Please understand that this is not meant to be a full emulation (like, say,
Hercules compiled via Emscripten). Otherwise you would have to re-implement
Google on top of zOS ... ;-)

------
kps
Nice. They capture the 360-era console style well. Should use a fast vac-
column tape drive, though — it only reads a few contiguous blocks, so I'm not
able to suspend disbelief that there is no actual search depicted.

The same author has done PDP-1 Spacewar
<[http://www.masswerk.at/spacewar/>](http://www.masswerk.at/spacewar/>) with a
pretty good re-creation of the original display — see _Notes on the CRT-
Emulation_ down the page.

------
edw519
I have been wondering why it took me so long to become a better, faster
programmer. I accomplish as much in a week now as I did in a year back then.
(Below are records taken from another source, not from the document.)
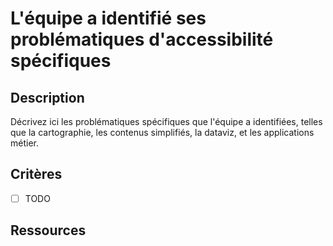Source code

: # L'équipe a identifié ses problématiques d'accessibilité spécifiques

## Description

Décrivez ici les problématiques spécifiques que l'équipe a
identifiées, telles que la cartographie, les contenus simplifiés, la
dataviz, et les applications métier.

## Critères

- [ ] TODO

## Ressources
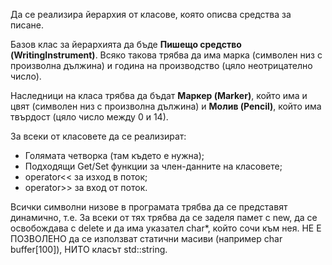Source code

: Да се реализира йерархия от класове, която описва средства за писане.

Базов клас за йерархията да бъде **Пишещо средство (WritingInstrument)**. Всяко такова трябва да има марка (символен низ с произволна дължина) и година на производство (цяло неотрицателно число).

Наследници на класа трябва да бъдат **Маркер (Marker)**, който има и цвят (символен низ с произволна дължина) и **Молив (Pencil)**, който има твърдост (цяло число между 0 и 14).

За всеки от класовете да се реализират:

- Голямата четворка (там където е нужна);
- Подходящи Get/Set функции за член-данните на класовете;
- operator<< за изход в поток;
- operator>> за вход от поток.

Всички символни низове в програмата трябва да се представят динамично, т.е. За всеки от тях трябва да се заделя памет с new, да се освобождава с delete и да има указател char*, който сочи към нея. НЕ Е ПОЗВОЛЕНО да се използват статични масиви (например char buffer[100]), НИТО класът std::string.
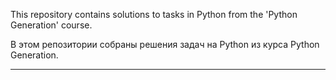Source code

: This repository contains solutions to tasks in Python from the 'Python Generation' course.

В этом репозитории собраны решения задач на Python из курса Python Generation.

____
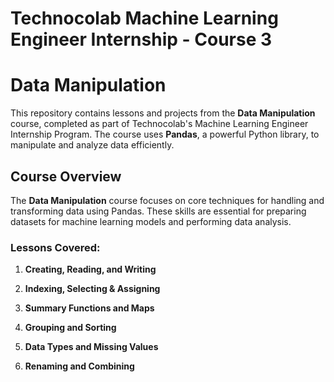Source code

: # Technocolab Machine Learning Engineer Internship - Course 3
# Data Manipulation
This repository contains lessons and projects from the **Data Manipulation** course, completed as part of Technocolab's Machine Learning Engineer Internship Program. The course uses **Pandas**, a powerful Python library, to manipulate and analyze data efficiently.

## Course Overview

The **Data Manipulation** course focuses on core techniques for handling and transforming data using Pandas. These skills are essential for preparing datasets for machine learning models and performing data analysis.

### Lessons Covered:

1. **Creating, Reading, and Writing**
  
2. **Indexing, Selecting & Assigning**
  
3. **Summary Functions and Maps**
  
4. **Grouping and Sorting**
 
5. **Data Types and Missing Values**
   
6. **Renaming and Combining**
   
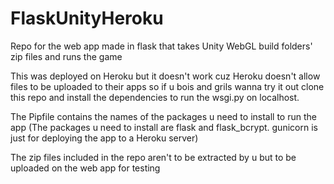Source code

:# FlaskUnityHeroku
Repo for the web app made in flask that takes Unity WebGL build folders' zip files and runs the game


This was deployed on Heroku but it doesn't work cuz Heroku doesn't allow files to be uploaded to their apps so if u bois and grils wanna try it out clone this repo and install the dependencies to run the wsgi.py on localhost.

The Pipfile contains the names of the packages u need to install to run the app (The packages u need to install are flask and flask_bcrypt. gunicorn is just for deploying the app to a Heroku server)

The zip files included in the repo aren't to be extracted by u but to be uploaded on the web app for testing 
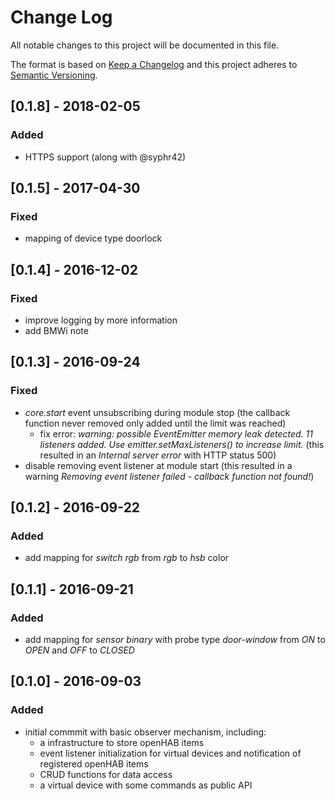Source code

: # Change Log
All notable changes to this project will be documented in this file.

The format is based on [Keep a Changelog](http://keepachangelog.com/)
and this project adheres to [Semantic Versioning](http://semver.org/).

## [0.1.8] - 2018-02-05
### Added
- HTTPS support (along with @syphr42)

## [0.1.5] - 2017-04-30
### Fixed
- mapping of device type doorlock

## [0.1.4] - 2016-12-02
### Fixed
- improve logging by more information
- add BMWi note

## [0.1.3] - 2016-09-24
### Fixed
- *core.start* event unsubscribing during module stop (the callback function never removed only added until the limit was reached)
    - fix error: *warning: possible EventEmitter memory leak detected. 11 listeners added. Use emitter.setMaxListeners() to increase limit.* (this resulted in an *Internal server error* with HTTP status 500)
- disable removing event listener at module start (this resulted in a warning *Removing event listener failed - callback function not found!*)

## [0.1.2] - 2016-09-22
### Added
- add mapping for *switch rgb* from *rgb* to *hsb* color

## [0.1.1] - 2016-09-21
### Added
- add mapping for *sensor binary* with probe type *door-window* from *ON* to *OPEN* and *OFF* to *CLOSED*

## [0.1.0] - 2016-09-03
### Added
- initial commmit with basic observer mechanism, including:
    - a infrastructure to store openHAB items
    - event listener initialization for virtual devices and notification of registered openHAB items
    - CRUD functions for data access
    - a virtual device with some commands as public API
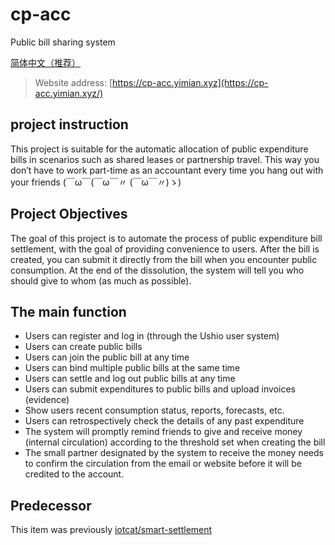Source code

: # cp-acc

Public bill sharing system

[简体中文（推荐）](./zh.md)

> Website address: [https://cp-acc.yimian.xyz](https://cp-acc.yimian.xyz/)

## project instruction

This project is suitable for the automatic allocation of public expenditure bills in scenarios such as shared leases or partnership travel. This way you don’t have to work part-time as an accountant every time you hang out with your friends (￣ω￣(￣ω￣〃 (￣ω￣〃)ゝ)


## Project Objectives
The goal of this project is to automate the process of public expenditure bill settlement, with the goal of providing convenience to users. After the bill is created, you can submit it directly from the bill when you encounter public consumption. At the end of the dissolution, the system will tell you who should give to whom (as much as possible).

## The main function

 - Users can register and log in (through the Ushio user system)
 - Users can create public bills
 - Users can join the public bill at any time
 - Users can bind multiple public bills at the same time
 - Users can settle and log out public bills at any time
 - Users can submit expenditures to public bills and upload invoices (evidence)
 - Show users recent consumption status, reports, forecasts, etc.
 - Users can retrospectively check the details of any past expenditure
 - The system will promptly remind friends to give and receive money (internal circulation) according to the threshold set when creating the bill
 - The small partner designated by the system to receive the money needs to confirm the circulation from the email or website before it will be credited to the account.
 
## Predecessor

This item was previously [iotcat/smart-settlement](https://github.com/iotcat/smart-settlement)
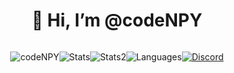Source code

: <h1 align="center">👋 Hi, I’m @codeNPY</h1>
<div style="display: flex; flex-direction: row; align-items: center; justify-content: center;">
<p> <img src="https://komarev.com/ghpvc/?username=codenpy&label=Profile%20views&color=0e75b6&style=flat" alt="codeNPY" /> </p>
<p> <img alt="Stats" src="https://my-readme-five.vercel.app/api?username=codeNPYS&count_private=true&show_icons=true&show_icons=true&theme=dracula" /> </p>
<p> <img alt="Stats2" src="https://github-readme-streak-stats.herokuapp.com/?user=codeNPYS&theme=dracula" /> </p>
<p> <img alt="Languages" src="https://my-readme-five.vercel.app/api/top-langs/?username=codeNPYS&layout=compact&langs_count=10&show_icons=true&theme=dracula" /> </p>
<a href="https://discord.com/users/1288476194915876896"><img src="https://lanyard.cnrad.dev/api/1288476194915876896?borderRadius=20px&bg=00000000" alt="Discord" /></a>
<div>
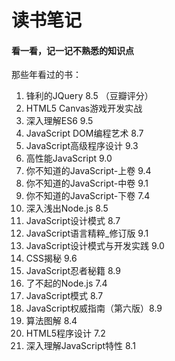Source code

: # 读书笔记
#### 看一看，记一记不熟悉的知识点  
那些年看过的书：
1. 锋利的JQuery 8.5 （豆瓣评分）
2. HTML5 Canvas游戏开发实战
3. 深入理解ES6 9.5
4. JavaScript DOM编程艺术 8.7
5. JavaScript高级程序设计 9.3
6. 高性能JavaScript 9.0
7. 你不知道的JavaScript-上卷 9.4
8. 你不知道的JavaScript-中卷 9.1
9. 你不知道的JavaScript-下卷 7.4
10. 深入浅出Node.js 8.5
11. JavaScript设计模式 8.7
12. JavaScript语言精粹_修订版 9.1
13. JavaScript设计模式与开发实践 9.0
14. CSS揭秘 9.6
15. JavaScript忍者秘籍 8.9
16. 了不起的Node.js 7.4
17. JavaScript模式 8.7
18. JavaScript权威指南（第六版）8.9
19. 算法图解 8.4
20. HTML5程序设计 7.2
21. 深入理解JavaScript特性 8.1

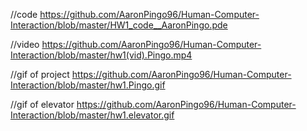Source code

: //code
https://github.com/AaronPingo96/Human-Computer-Interaction/blob/master/HW1_code__AaronPingo.pde

//video
https://github.com/AaronPingo96/Human-Computer-Interaction/blob/master/hw1(vid).Pingo.mp4

//gif of project
https://github.com/AaronPingo96/Human-Computer-Interaction/blob/master/hw1.Pingo.gif

//gif of elevator
https://github.com/AaronPingo96/Human-Computer-Interaction/blob/master/hw1.elevator.gif
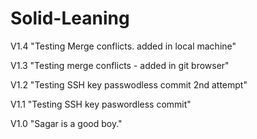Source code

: # Solid-Leaning

V1.4 "Testing Merge conflicts. added in local machine"

V1.3 "Testing merge conflicts - added in git browser"

V1.2 "Testing SSH key passwodless commit 2nd attempt"

V1.1 "Testing SSH key paswordless commit"

V1.0 "Sagar is a good boy."



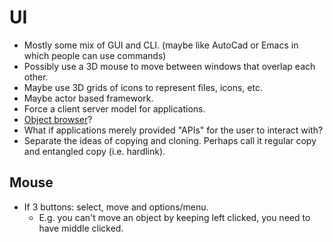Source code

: # UI

 * Mostly some mix of GUI and CLI. (maybe like AutoCad or Emacs in which people can use commands)
 * Possibly use a 3D mouse to move between windows that overlap each other.
 * Maybe use 3D grids of icons to represent files, icons, etc.
 * Maybe actor based framework.
 * Force a client server model for applications.
 * [Object browser](https://wiki.c2.com/?ObjectBrowser)?
 * What if applications merely provided "APIs" for the user to interact with?
 * Separate the ideas of copying and cloning. Perhaps call it regular copy and entangled copy (i.e. hardlink).

## Mouse

  * If 3 buttons: select, move and options/menu.
    * E.g. you can't move an object by keeping left clicked, you need to have middle clicked.
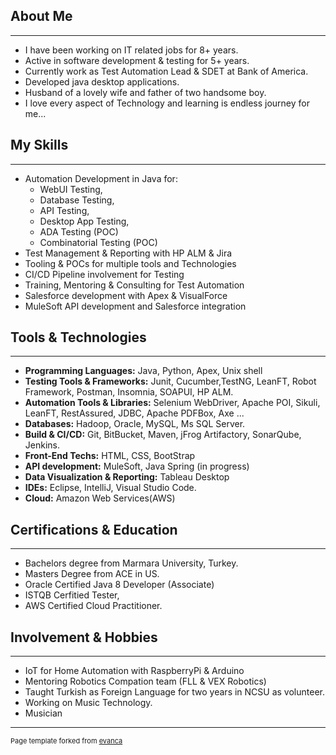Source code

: ## About Me
---

* I have been working on IT related jobs for 8+ years.
* Active in software development & testing for 5+ years.
* Currently work as Test Automation Lead & SDET at Bank of America.
* Developed java desktop applications.
* Husband of a lovely wife and father of two handsome boy.
* I love every aspect of Technology and 
learning is endless journey for me... 

## My Skills
---

* Automation Development in Java for:
  * WebUI Testing,
  * Database Testing, 
  * API Testing,
  * Desktop App Testing, 
  * ADA Testing (POC)
  * Combinatorial Testing (POC)
* Test Management & Reporting with HP ALM & Jira
* Tooling & POCs for multiple tools and Technologies 
* CI/CD Pipeline involvement for Testing
* Training, Mentoring & Consulting for Test Automation
* Salesforce development with Apex & VisualForce
* MuleSoft API development and Salesforce integration

## Tools & Technologies
---

* **Programming Languages:** Java, Python, Apex, Unix shell
* **Testing Tools & Frameworks:** Junit, Cucumber,TestNG, LeanFT, Robot Framework,
Postman, Insomnia, SOAPUI, HP ALM. 
* **Automation Tools & Libraries:** Selenium WebDriver, Apache POI, Sikuli, LeanFT,
RestAssured, JDBC, Apache PDFBox, Axe ...
* **Databases:** Hadoop, Oracle, MySQL, Ms SQL Server.
* **Build & CI/CD:** Git, BitBucket, Maven, jFrog Artifactory, SonarQube, Jenkins. 
* **Front-End Techs:** HTML, CSS, BootStrap
* **API development:** MuleSoft, Java Spring (in progress)
* **Data Visualization & Reporting:** Tableau Desktop
* **IDEs:** Eclipse, IntelliJ, Visual Studio Code.
* **Cloud:** Amazon Web Services(AWS) 


## Certifications & Education
---
* Bachelors degree from Marmara University, Turkey.
* Masters Degree from ACE in US.
* Oracle Certified Java 8 Developer (Associate)
* ISTQB Cerfitied Tester, 
* AWS Certified Cloud Practitioner.

## Involvement & Hobbies
---
* IoT for Home Automation with RaspberryPi & Arduino
* Mentoring Robotics Compation team (FLL & VEX Robotics)
* Taught Turkish as Foreign Language for two years in NCSU as volunteer.
* Working on Music Technology.
* Musician

---
<p style="font-size:11px">Page template forked from <a href="https://github.com/evanca/quick-portfolio">evanca</a></p>
<!-- Remove above link if you don't want to attibute -->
Was I that stupid back then? Have a become a much better learner? Was is the
"10,000" hours that made the difference?

No. It was just that fucking hard to make much progress back then. And it's
changed so gradually that it's hard to notice.

I've have always known this, but I didn't _feel_ it to this extent until I did
this demo.

Great job. Brought back wonderful memories. And new understanding.

Now burn it.

------
jes
This is fantastic. I'm 54 and thus old enough to remember writing my programs
one card at a time on an 026 or 029 keypunch. A DECwriter with TSO was like
heaven.

Great simulation and highly evocative of that earlier time. Kudos to the
creators!

------
mikro2nd
Not very realistic, though... where were the ads?

Seriously, though, totally impressive!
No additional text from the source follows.